-- SUPPLIED RECORDS follows --

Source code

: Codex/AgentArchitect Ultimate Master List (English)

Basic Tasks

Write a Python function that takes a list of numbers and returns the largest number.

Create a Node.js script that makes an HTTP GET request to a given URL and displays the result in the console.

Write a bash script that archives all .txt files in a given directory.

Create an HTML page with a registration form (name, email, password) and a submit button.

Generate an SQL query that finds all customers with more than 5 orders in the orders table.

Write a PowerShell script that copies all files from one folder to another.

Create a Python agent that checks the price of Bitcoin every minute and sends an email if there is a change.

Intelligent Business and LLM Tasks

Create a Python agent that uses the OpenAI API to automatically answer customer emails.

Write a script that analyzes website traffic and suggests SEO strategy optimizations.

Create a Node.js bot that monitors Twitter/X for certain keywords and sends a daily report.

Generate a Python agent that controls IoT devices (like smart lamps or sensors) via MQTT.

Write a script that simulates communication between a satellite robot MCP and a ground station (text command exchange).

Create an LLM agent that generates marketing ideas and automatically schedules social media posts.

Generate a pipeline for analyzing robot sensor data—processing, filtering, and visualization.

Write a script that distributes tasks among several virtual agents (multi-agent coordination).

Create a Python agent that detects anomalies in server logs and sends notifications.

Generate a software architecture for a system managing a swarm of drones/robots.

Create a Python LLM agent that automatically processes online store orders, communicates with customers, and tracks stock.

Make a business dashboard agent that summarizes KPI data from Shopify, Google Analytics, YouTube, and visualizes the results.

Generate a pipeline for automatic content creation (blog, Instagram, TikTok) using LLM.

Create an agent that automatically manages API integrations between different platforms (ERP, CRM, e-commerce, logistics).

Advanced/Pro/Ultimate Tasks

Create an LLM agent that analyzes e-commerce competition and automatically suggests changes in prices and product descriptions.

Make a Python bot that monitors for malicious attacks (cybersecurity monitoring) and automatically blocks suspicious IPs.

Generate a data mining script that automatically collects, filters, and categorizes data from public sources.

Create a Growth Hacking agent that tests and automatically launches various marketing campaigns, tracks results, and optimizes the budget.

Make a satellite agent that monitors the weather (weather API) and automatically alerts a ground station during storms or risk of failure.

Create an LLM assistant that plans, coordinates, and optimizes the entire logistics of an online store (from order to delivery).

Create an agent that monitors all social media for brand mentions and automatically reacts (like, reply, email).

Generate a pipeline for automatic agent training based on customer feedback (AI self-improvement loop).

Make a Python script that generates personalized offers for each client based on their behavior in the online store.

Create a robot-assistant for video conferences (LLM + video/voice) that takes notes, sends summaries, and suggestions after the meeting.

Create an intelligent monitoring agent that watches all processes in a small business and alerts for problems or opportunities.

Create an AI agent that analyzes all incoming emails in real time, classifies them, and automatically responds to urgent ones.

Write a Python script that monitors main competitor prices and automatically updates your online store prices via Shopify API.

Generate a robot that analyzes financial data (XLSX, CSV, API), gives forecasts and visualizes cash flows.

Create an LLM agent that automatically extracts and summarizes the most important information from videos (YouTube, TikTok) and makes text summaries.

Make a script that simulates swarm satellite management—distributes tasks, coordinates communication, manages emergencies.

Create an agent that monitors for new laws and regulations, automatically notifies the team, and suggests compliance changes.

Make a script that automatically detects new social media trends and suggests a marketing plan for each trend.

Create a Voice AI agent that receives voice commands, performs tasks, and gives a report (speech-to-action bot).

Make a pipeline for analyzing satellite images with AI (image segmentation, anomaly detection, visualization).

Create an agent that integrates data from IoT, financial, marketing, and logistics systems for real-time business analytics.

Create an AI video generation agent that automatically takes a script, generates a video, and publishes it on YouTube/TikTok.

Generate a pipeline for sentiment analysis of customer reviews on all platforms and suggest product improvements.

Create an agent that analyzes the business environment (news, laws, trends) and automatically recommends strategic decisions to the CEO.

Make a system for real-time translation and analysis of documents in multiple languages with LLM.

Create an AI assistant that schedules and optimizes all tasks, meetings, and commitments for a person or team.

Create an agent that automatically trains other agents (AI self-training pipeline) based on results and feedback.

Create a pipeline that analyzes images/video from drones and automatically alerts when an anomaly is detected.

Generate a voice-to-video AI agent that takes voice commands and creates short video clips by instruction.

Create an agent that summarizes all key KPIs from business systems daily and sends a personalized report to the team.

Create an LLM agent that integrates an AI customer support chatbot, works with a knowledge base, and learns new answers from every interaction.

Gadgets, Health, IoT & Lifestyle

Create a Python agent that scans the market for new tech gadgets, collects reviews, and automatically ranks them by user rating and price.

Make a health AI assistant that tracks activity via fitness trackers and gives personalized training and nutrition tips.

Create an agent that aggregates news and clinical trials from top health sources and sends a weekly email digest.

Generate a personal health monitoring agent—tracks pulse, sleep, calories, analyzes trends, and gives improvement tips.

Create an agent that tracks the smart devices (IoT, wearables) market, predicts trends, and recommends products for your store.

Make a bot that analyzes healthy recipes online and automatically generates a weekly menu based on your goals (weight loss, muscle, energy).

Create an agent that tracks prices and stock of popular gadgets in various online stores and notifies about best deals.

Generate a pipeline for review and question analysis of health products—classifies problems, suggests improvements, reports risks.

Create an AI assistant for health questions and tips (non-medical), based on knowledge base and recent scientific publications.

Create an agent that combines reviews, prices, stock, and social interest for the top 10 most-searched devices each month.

-- SUPPLIED RECORDS concluded --

▶ _WHAT YOU HAVE TO DO_: The whole of the data must be given back word for word.

▶ _EXERCISE OUTPUT_:
Source code

: Codex/AgentArchitect Ultimate Master List (English)

Basic Tasks

Write a Python function that takes a list of numbers and returns the largest number.

Create a Node.js script that makes an HTTP GET request to a given URL and displays the result in the console.

Write a bash script that archives all .txt files in a given directory.

Create an HTML page with a registration form (name, email, password) and a submit button.

Generate an SQL query that finds all customers with more than 5 orders in the orders table.

Write a PowerShell script that copies all files from one folder to another.

Create a Python agent that checks the price of Bitcoin every minute and sends an email if there is a change.

Intelligent Business and LLM Tasks

Create a Python agent that uses the OpenAI API to automatically answer customer emails.

Write a script that analyzes website traffic and suggests SEO strategy optimizations.

Create a Node.js bot that monitors Twitter/X for certain keywords and sends a daily report.

Generate a Python agent that controls IoT devices (like smart lamps or sensors) via MQTT.

Write a script that simulates communication between a satellite robot MCP and a ground station (text command exchange).

Create an LLM agent that generates marketing ideas and automatically schedules social media posts.

Generate a pipeline for analyzing robot sensor data—processing, filtering, and visualization.

Write a script that distributes tasks among several virtual agents (multi-agent coordination).

Create a Python agent that detects anomalies in server logs and sends notifications.

Generate a software architecture for a system managing a swarm of drones/robots.

Create a Python LLM agent that automatically processes online store orders, communicates with customers, and tracks stock.

Make a business dashboard agent that summarizes KPI data from Shopify, Google Analytics, YouTube, and visualizes the results.

Generate a pipeline for automatic content creation (blog, Instagram, TikTok) using LLM.

Create an agent that automatically manages API integrations between different platforms (ERP, CRM, e-commerce, logistics).

Advanced/Pro/Ultimate Tasks

Create an LLM agent that analyzes e-commerce competition and automatically suggests changes in prices and product descriptions.

Make a Python bot that monitors for malicious attacks (cybersecurity monitoring) and automatically blocks suspicious IPs.

Generate a data mining script that automatically collects, filters, and categorizes data from public sources.

Create a Growth Hacking agent that tests and automatically launches various marketing campaigns, tracks results, and optimizes the budget.

Make a satellite agent that monitors the weather (weather API) and automatically alerts a ground station during storms or risk of failure.

Create an LLM assistant that plans, coordinates, and optimizes the entire logistics of an online store (from order to delivery).

Create an agent that monitors all social media for brand mentions and automatically reacts (like, reply, email).

Generate a pipeline for automatic agent training based on customer feedback (AI self-improvement loop).

Make a Python script that generates personalized offers for each client based on their behavior in the online store.

Create a robot-assistant for video conferences (LLM + video/voice) that takes notes, sends summaries, and suggestions after the meeting.

Create an intelligent monitoring agent that watches all processes in a small business and alerts for problems or opportunities.

Create an AI agent that analyzes all incoming emails in real time, classifies them, and automatically responds to urgent ones.

Write a Python script that monitors main competitor prices and automatically updates your online store prices via Shopify API.

Generate a robot that analyzes financial data (XLSX, CSV, API), gives forecasts and visualizes cash flows.

Create an LLM agent that automatically extracts and summarizes the most important information from videos (YouTube, TikTok) and makes text summaries.

Make a script that simulates swarm satellite management—distributes tasks, coordinates communication, manages emergencies.

Create an agent that monitors for new laws and regulations, automatically notifies the team, and suggests compliance changes.

Make a script that automatically detects new social media trends and suggests a marketing plan for each trend.

Create a Voice AI agent that receives voice commands, performs tasks, and gives a report (speech-to-action bot).

Make a pipeline for analyzing satellite images with AI (image segmentation, anomaly detection, visualization).

Create an agent that integrates data from IoT, financial, marketing, and logistics systems for real-time business analytics.

Create an AI video generation agent that automatically takes a script, generates a video, and publishes it on YouTube/TikTok.

Generate a pipeline for sentiment analysis of customer reviews on all platforms and suggest product improvements.

Create an agent that analyzes the business environment (news, laws, trends) and automatically recommends strategic decisions to the CEO.

Make a system for real-time translation and analysis of documents in multiple languages with LLM.

Create an AI assistant that schedules and optimizes all tasks, meetings, and commitments for a person or team.

Create an agent that automatically trains other agents (AI self-training pipeline) based on results and feedback.

Create a pipeline that analyzes images/video from drones and automatically alerts when an anomaly is detected.

Generate a voice-to-video AI agent that takes voice commands and creates short video clips by instruction.

Create an agent that summarizes all key KPIs from business systems daily and sends a personalized report to the team.

Create an LLM agent that integrates an AI customer support chatbot, works with a knowledge base, and learns new answers from every interaction.

Gadgets, Health, IoT & Lifestyle

Create a Python agent that scans the market for new tech gadgets, collects reviews, and automatically ranks them by user rating and price.

Make a health AI assistant that tracks activity via fitness trackers and gives personalized training and nutrition tips.

Create an agent that aggregates news and clinical trials from top health sources and sends a weekly email digest.

Generate a personal health monitoring agent—tracks pulse, sleep, calories, analyzes trends, and gives improvement tips.

Create an agent that tracks the smart devices (IoT, wearables) market, predicts trends, and recommends products for your store.

Make a bot that analyzes healthy recipes online and automatically generates a weekly menu based on your goals (weight loss, muscle, energy).

Create an agent that tracks prices and stock of popular gadgets in various online stores and notifies about best deals.

Generate a pipeline for review and question analysis of health products—classifies problems, suggests improvements, reports risks.

Create an AI assistant for health questions and tips (non-medical), based on knowledge base and recent scientific publications.

Create an agent that combines reviews, prices, stock, and social interest for the top 10 most-searched devices each month.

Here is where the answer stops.